Informational fields (not weighted)
The provider detail page also surfaces fields pulled from the bulk Apex response and the per-provider detail page that are notpart of the risk score: CACFP / ABC pre-K / state voucher participation, Head Start indication derived from name/subtype, Better Beginnings quality rating, separate director vs. owner fields, email, and website. The detail-page pass adds license issue date (used to compute years of operation), hours of operation, age-level capacity and enrolment counts, staff:child ratios, the inspection visit history (date plus regulation citations), complaint records, and corrective-action agreements. These are context for the analyst — a provider drawing CACFP plus state-voucher revenue with no website and a brand-new license is a recognizable fraud-target profile, but neither funding-program participation nor recent licensure is itself evidence of fraud and so neither moves the score. The funding fields are also surfaced as compact "C / A / V / H" chips and a Better Beginnings level column on the provider table.

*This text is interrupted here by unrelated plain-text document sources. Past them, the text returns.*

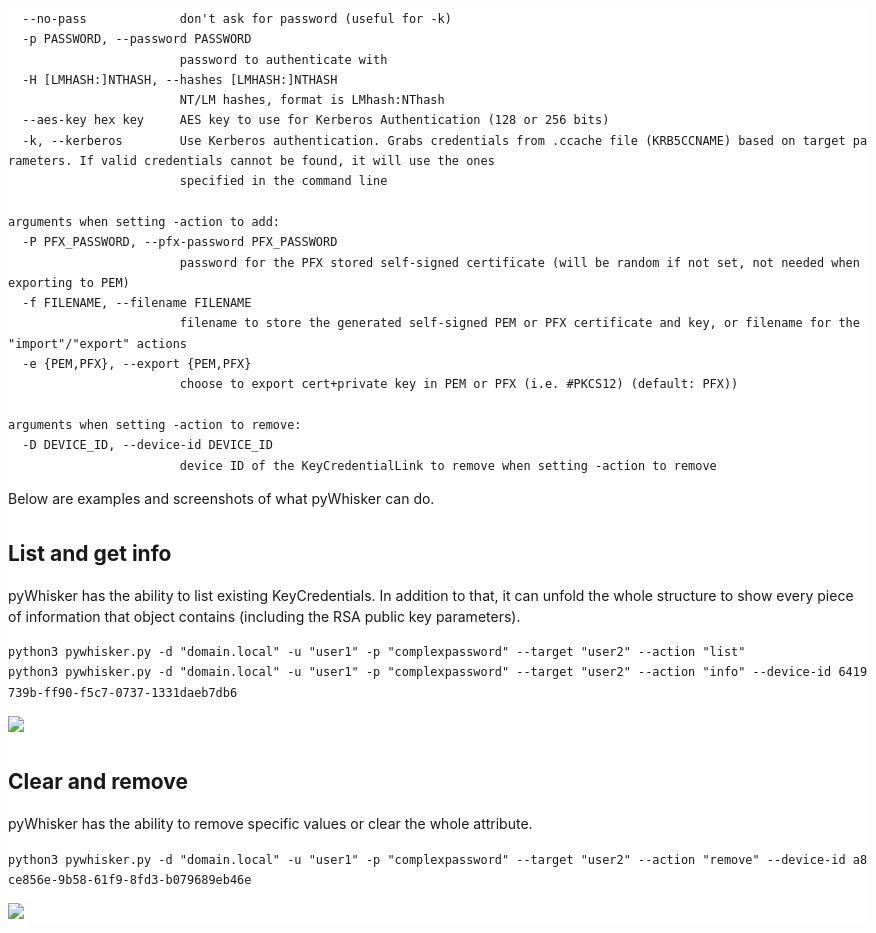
 ```
  --no-pass             don't ask for password (useful for -k)
  -p PASSWORD, --password PASSWORD
                        password to authenticate with
  -H [LMHASH:]NTHASH, --hashes [LMHASH:]NTHASH
                        NT/LM hashes, format is LMhash:NThash
  --aes-key hex key     AES key to use for Kerberos Authentication (128 or 256 bits)
  -k, --kerberos        Use Kerberos authentication. Grabs credentials from .ccache file (KRB5CCNAME) based on target parameters. If valid credentials cannot be found, it will use the ones
                        specified in the command line

arguments when setting -action to add:
  -P PFX_PASSWORD, --pfx-password PFX_PASSWORD
                        password for the PFX stored self-signed certificate (will be random if not set, not needed when exporting to PEM)
  -f FILENAME, --filename FILENAME
                        filename to store the generated self-signed PEM or PFX certificate and key, or filename for the "import"/"export" actions
  -e {PEM,PFX}, --export {PEM,PFX}
                        choose to export cert+private key in PEM or PFX (i.e. #PKCS12) (default: PFX))

arguments when setting -action to remove:
  -D DEVICE_ID, --device-id DEVICE_ID
                        device ID of the KeyCredentialLink to remove when setting -action to remove
```

Below are examples and screenshots of what pyWhisker can do.

## List and get info

pyWhisker has the ability to list existing KeyCredentials. In addition to that, it can unfold the whole structure to show every piece of information that object contains (including the RSA public key parameters).

```shell
python3 pywhisker.py -d "domain.local" -u "user1" -p "complexpassword" --target "user2" --action "list"
python3 pywhisker.py -d "domain.local" -u "user1" -p "complexpassword" --target "user2" --action "info" --device-id 6419739b-ff90-f5c7-0737-1331daeb7db6
```

![](./.assets/list_info.png)

## Clear and remove

pyWhisker has the ability to remove specific values or clear the whole attribute.

```shell
python3 pywhisker.py -d "domain.local" -u "user1" -p "complexpassword" --target "user2" --action "remove" --device-id a8ce856e-9b58-61f9-8fd3-b079689eb46e
```

![](./.assets/remove.png)

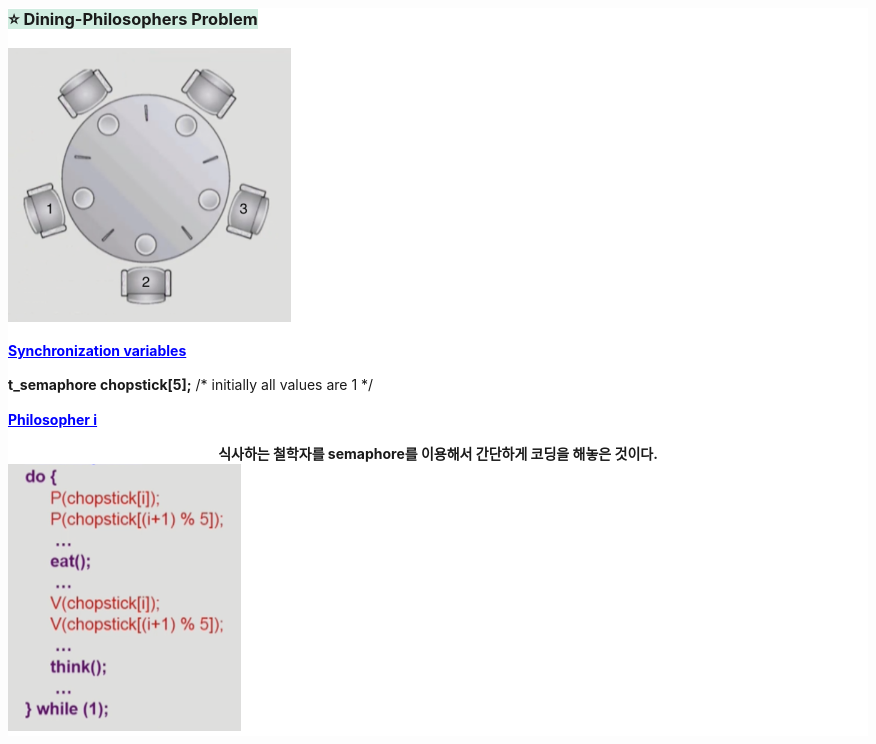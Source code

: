 

### <span style="background-color:#D1EDE1">⭐️ Dining-Philosophers Problem</span>

<img src="https://github.com/hyunwlee-dev/TIL/blob/8380b4960761bfbd0716610d8a5c625296d822a3/images/tile211011/os28.png?raw=true" style="zoom:60%;"/>

<span style="color:blue"><strong><u>Synchronization variables</u></strong></span>

<strong>t_semaphore chopstick[5];</strong>	/* initially all values are 1 */

<span style="color:blue"><strong><u>Philosopher i</u></strong></span>

<center><strong>식사하는 철학자를 semaphore를 이용해서 간단하게 코딩을 해놓은 것이다.</strong></center>

<img src="https://github.com/hyunwlee-dev/TIL/blob/793ef864a1810fee1a3b640756334e612201afee/images/tile211011/os32.png?raw=true" style="zoom:60%;"/>
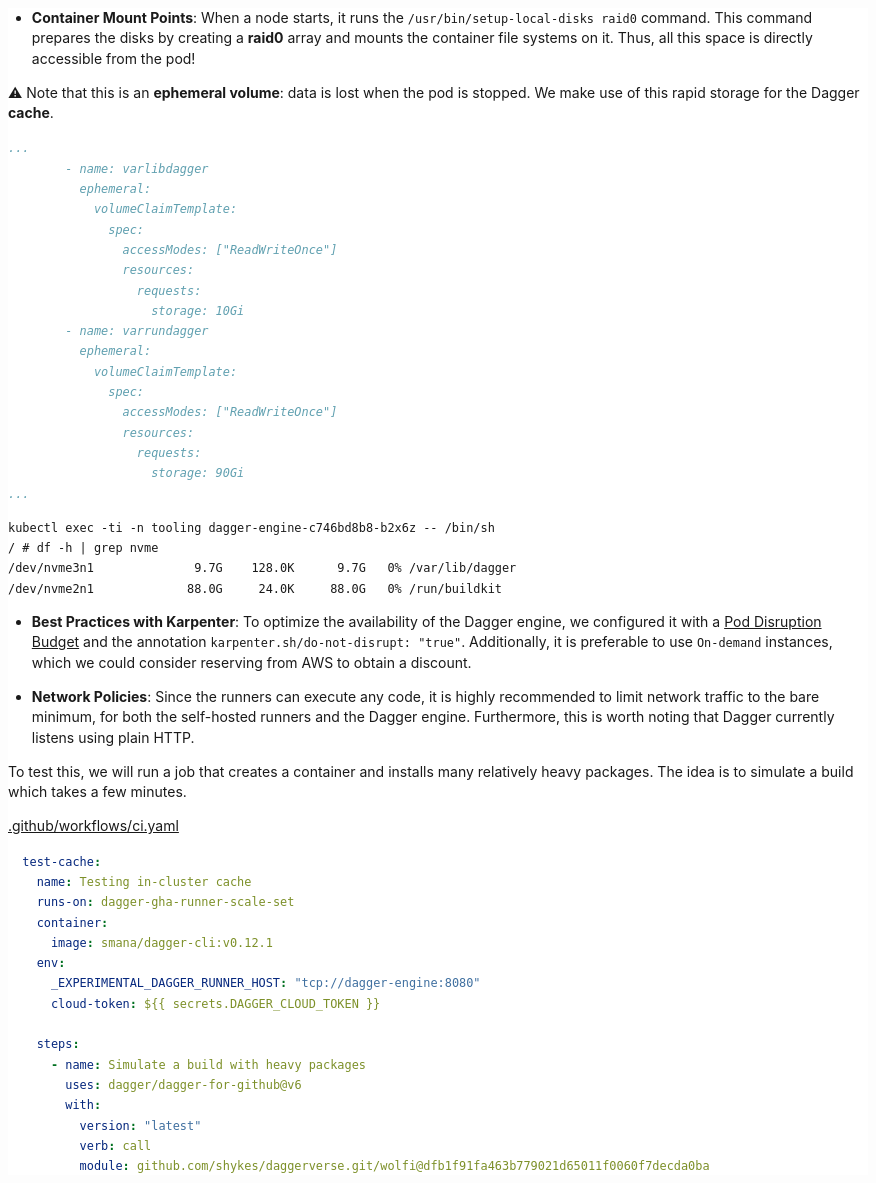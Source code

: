 * **Container Mount Points**: When a node starts, it runs the `/usr/bin/setup-local-disks raid0` command. This command prepares the disks by creating a **raid0** array and mounts the container file systems on it. Thus, all this space is directly accessible from the pod!

⚠️ Note that this is an **ephemeral volume**: data is lost when the pod is stopped. We make use of this rapid storage for the Dagger **cache**.

```yaml
...
        - name: varlibdagger
          ephemeral:
            volumeClaimTemplate:
              spec:
                accessModes: ["ReadWriteOnce"]
                resources:
                  requests:
                    storage: 10Gi
        - name: varrundagger
          ephemeral:
            volumeClaimTemplate:
              spec:
                accessModes: ["ReadWriteOnce"]
                resources:
                  requests:
                    storage: 90Gi
...
```

```console
kubectl exec -ti -n tooling dagger-engine-c746bd8b8-b2x6z -- /bin/sh
/ # df -h | grep nvme
/dev/nvme3n1              9.7G    128.0K      9.7G   0% /var/lib/dagger
/dev/nvme2n1             88.0G     24.0K     88.0G   0% /run/buildkit
```

* **Best Practices with Karpenter**: To optimize the availability of the Dagger engine, we configured it with a [Pod Disruption Budget](https://kubernetes.io/docs/concepts/workloads/pods/disruptions/#pod-disruption-budgets) and the annotation `karpenter.sh/do-not-disrupt: "true"`. Additionally, it is preferable to use `On-demand` instances, which we could consider reserving from AWS to obtain a discount.

* **Network Policies**: Since the runners can execute any code, it is highly recommended to limit network traffic to the bare minimum, for both the self-hosted runners and the Dagger engine. Furthermore, this is worth noting that Dagger currently listens using plain HTTP.

To test this, we will run a job that creates a container and installs many relatively heavy packages. The idea is to simulate a build which takes a few minutes.

[.github/workflows/ci.yaml](https://github.com/Smana/demo-cloud-native-ref/blob/main/.github/workflows/ci.yaml)

```yaml
  test-cache:
    name: Testing in-cluster cache
    runs-on: dagger-gha-runner-scale-set
    container:
      image: smana/dagger-cli:v0.12.1
    env:
      _EXPERIMENTAL_DAGGER_RUNNER_HOST: "tcp://dagger-engine:8080"
      cloud-token: ${{ secrets.DAGGER_CLOUD_TOKEN }}

    steps:
      - name: Simulate a build with heavy packages
        uses: dagger/dagger-for-github@v6
        with:
          version: "latest"
          verb: call
          module: github.com/shykes/daggerverse.git/wolfi@dfb1f91fa463b779021d65011f0060f7decda0ba
```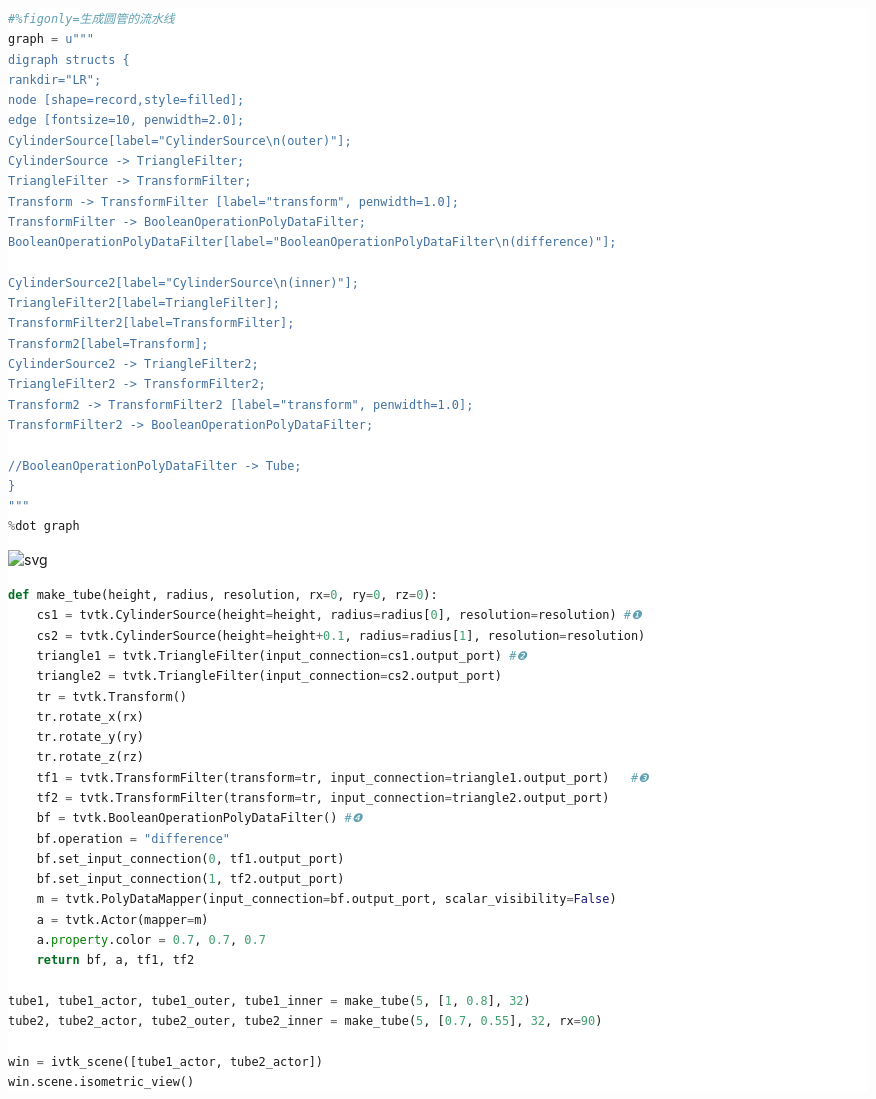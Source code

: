 
```python
#%figonly=生成圆管的流水线
graph = u"""
digraph structs {
rankdir="LR";        
node [shape=record,style=filled];
edge [fontsize=10, penwidth=2.0];
CylinderSource[label="CylinderSource\n(outer)"];
CylinderSource -> TriangleFilter;
TriangleFilter -> TransformFilter;
Transform -> TransformFilter [label="transform", penwidth=1.0];
TransformFilter -> BooleanOperationPolyDataFilter;
BooleanOperationPolyDataFilter[label="BooleanOperationPolyDataFilter\n(difference)"];

CylinderSource2[label="CylinderSource\n(inner)"];
TriangleFilter2[label=TriangleFilter];
TransformFilter2[label=TransformFilter];
Transform2[label=Transform];
CylinderSource2 -> TriangleFilter2;
TriangleFilter2 -> TransformFilter2;
Transform2 -> TransformFilter2 [label="transform", penwidth=1.0];
TransformFilter2 -> BooleanOperationPolyDataFilter;

//BooleanOperationPolyDataFilter -> Tube;
}
"""
%dot graph
```


![svg](tvtk_mayavi-500-tvtk-examples_files/tvtk_mayavi-500-tvtk-examples_45_0.svg)



```python
def make_tube(height, radius, resolution, rx=0, ry=0, rz=0):
    cs1 = tvtk.CylinderSource(height=height, radius=radius[0], resolution=resolution) #❶
    cs2 = tvtk.CylinderSource(height=height+0.1, radius=radius[1], resolution=resolution)    
    triangle1 = tvtk.TriangleFilter(input_connection=cs1.output_port) #❷
    triangle2 = tvtk.TriangleFilter(input_connection=cs2.output_port)
    tr = tvtk.Transform()
    tr.rotate_x(rx)
    tr.rotate_y(ry)
    tr.rotate_z(rz)
    tf1 = tvtk.TransformFilter(transform=tr, input_connection=triangle1.output_port)   #❸
    tf2 = tvtk.TransformFilter(transform=tr, input_connection=triangle2.output_port)   
    bf = tvtk.BooleanOperationPolyDataFilter() #❹
    bf.operation = "difference"
    bf.set_input_connection(0, tf1.output_port)
    bf.set_input_connection(1, tf2.output_port)
    m = tvtk.PolyDataMapper(input_connection=bf.output_port, scalar_visibility=False)
    a = tvtk.Actor(mapper=m)
    a.property.color = 0.7, 0.7, 0.7
    return bf, a, tf1, tf2

tube1, tube1_actor, tube1_outer, tube1_inner = make_tube(5, [1, 0.8], 32)
tube2, tube2_actor, tube2_outer, tube2_inner = make_tube(5, [0.7, 0.55], 32, rx=90)

win = ivtk_scene([tube1_actor, tube2_actor])
win.scene.isometric_view()
```
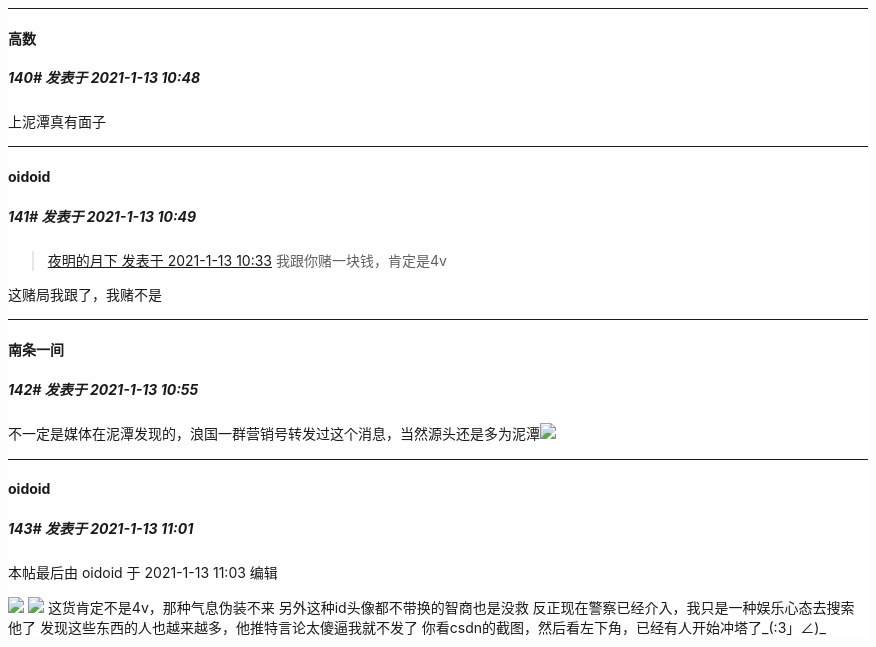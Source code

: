 
*****

####  高数  
##### 140#       发表于 2021-1-13 10:48




上泥潭真有面子







*****

####  oidoid  
##### 141#       发表于 2021-1-13 10:49



<blockquote><a href="httphttps://bbs.saraba1st.com/2b/forum.php?mod=redirect&amp;goto=findpost&amp;pid=50019830&amp;ptid=1982335" target="_blank">夜明的月下 发表于 2021-1-13 10:33</a>
我跟你赌一块钱，肯定是4v</blockquote>
这赌局我跟了，我赌不是







*****

####  南条一间  
##### 142#       发表于 2021-1-13 10:55




不一定是媒体在泥潭发现的，浪国一群营销号转发过这个消息，当然源头还是多为泥潭<img src="https://static.saraba1st.com/image/smiley/face2017/037.png" referrerpolicy="no-referrer">







*****

####  oidoid  
##### 143#       发表于 2021-1-13 11:01



 本帖最后由 oidoid 于 2021-1-13 11:03 编辑 

<img src="https://p.sda1.dev/0/ab8d15cdb4352b5a52ff1dc16ca2e0e3/IMG_CMP_233582346.jpeg" referrerpolicy="no-referrer">
<img src="https://p.sda1.dev/0/67df25a54e7158443a7d70f02bbc2110/IMG_CMP_224762534.jpeg" referrerpolicy="no-referrer">
这货肯定不是4v，那种气息伪装不来
另外这种id头像都不带换的智商也是没救
反正现在警察已经介入，我只是一种娱乐心态去搜索他了
发现这些东西的人也越来越多，他推特言论太傻逼我就不发了
你看csdn的截图，然后看左下角，已经有人开始冲塔了_(:3」∠)_
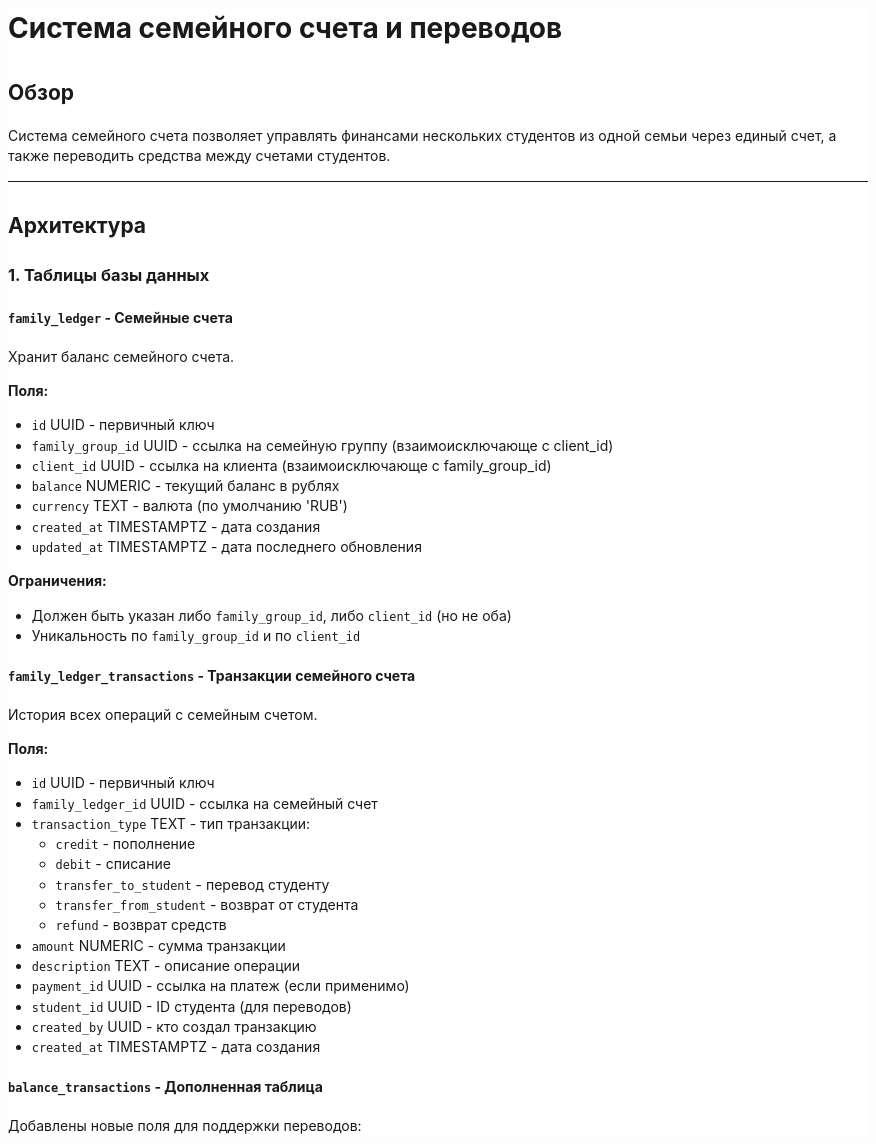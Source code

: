 # Система семейного счета и переводов

## Обзор

Система семейного счета позволяет управлять финансами нескольких студентов из одной семьи через единый счет, а также переводить средства между счетами студентов.

---

## Архитектура

### 1. Таблицы базы данных

#### `family_ledger` - Семейные счета
Хранит баланс семейного счета.

**Поля:**
- `id` UUID - первичный ключ
- `family_group_id` UUID - ссылка на семейную группу (взаимоисключающе с client_id)
- `client_id` UUID - ссылка на клиента (взаимоисключающе с family_group_id)
- `balance` NUMERIC - текущий баланс в рублях
- `currency` TEXT - валюта (по умолчанию 'RUB')
- `created_at` TIMESTAMPTZ - дата создания
- `updated_at` TIMESTAMPTZ - дата последнего обновления

**Ограничения:**
- Должен быть указан либо `family_group_id`, либо `client_id` (но не оба)
- Уникальность по `family_group_id` и по `client_id`

#### `family_ledger_transactions` - Транзакции семейного счета
История всех операций с семейным счетом.

**Поля:**
- `id` UUID - первичный ключ
- `family_ledger_id` UUID - ссылка на семейный счет
- `transaction_type` TEXT - тип транзакции:
  - `credit` - пополнение
  - `debit` - списание
  - `transfer_to_student` - перевод студенту
  - `transfer_from_student` - возврат от студента
  - `refund` - возврат средств
- `amount` NUMERIC - сумма транзакции
- `description` TEXT - описание операции
- `payment_id` UUID - ссылка на платеж (если применимо)
- `student_id` UUID - ID студента (для переводов)
- `created_by` UUID - кто создал транзакцию
- `created_at` TIMESTAMPTZ - дата создания

#### `balance_transactions` - Дополненная таблица
Добавлены новые поля для поддержки переводов:

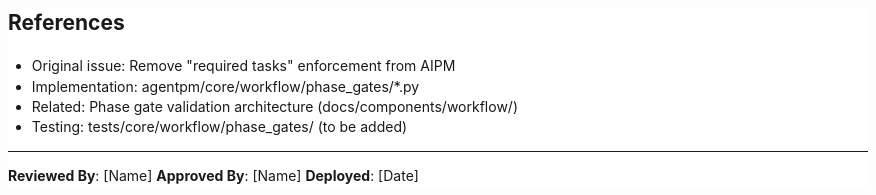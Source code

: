 ## References

- Original issue: Remove "required tasks" enforcement from AIPM
- Implementation: agentpm/core/workflow/phase_gates/*.py
- Related: Phase gate validation architecture (docs/components/workflow/)
- Testing: tests/core/workflow/phase_gates/ (to be added)

---

**Reviewed By**: [Name]
**Approved By**: [Name]
**Deployed**: [Date]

Transportation is hidden for now because the bulk field is false for every provider in the current snapshot.
What is not (yet) included
Future signals from the same conversation: complaint-history NLP, corrective-action recidivism, and phone-based enrollment verification (calling each facility to ask whether spots are available next semester). Those require a Twilio/Vapi integration and additional review workflow and are tracked separately.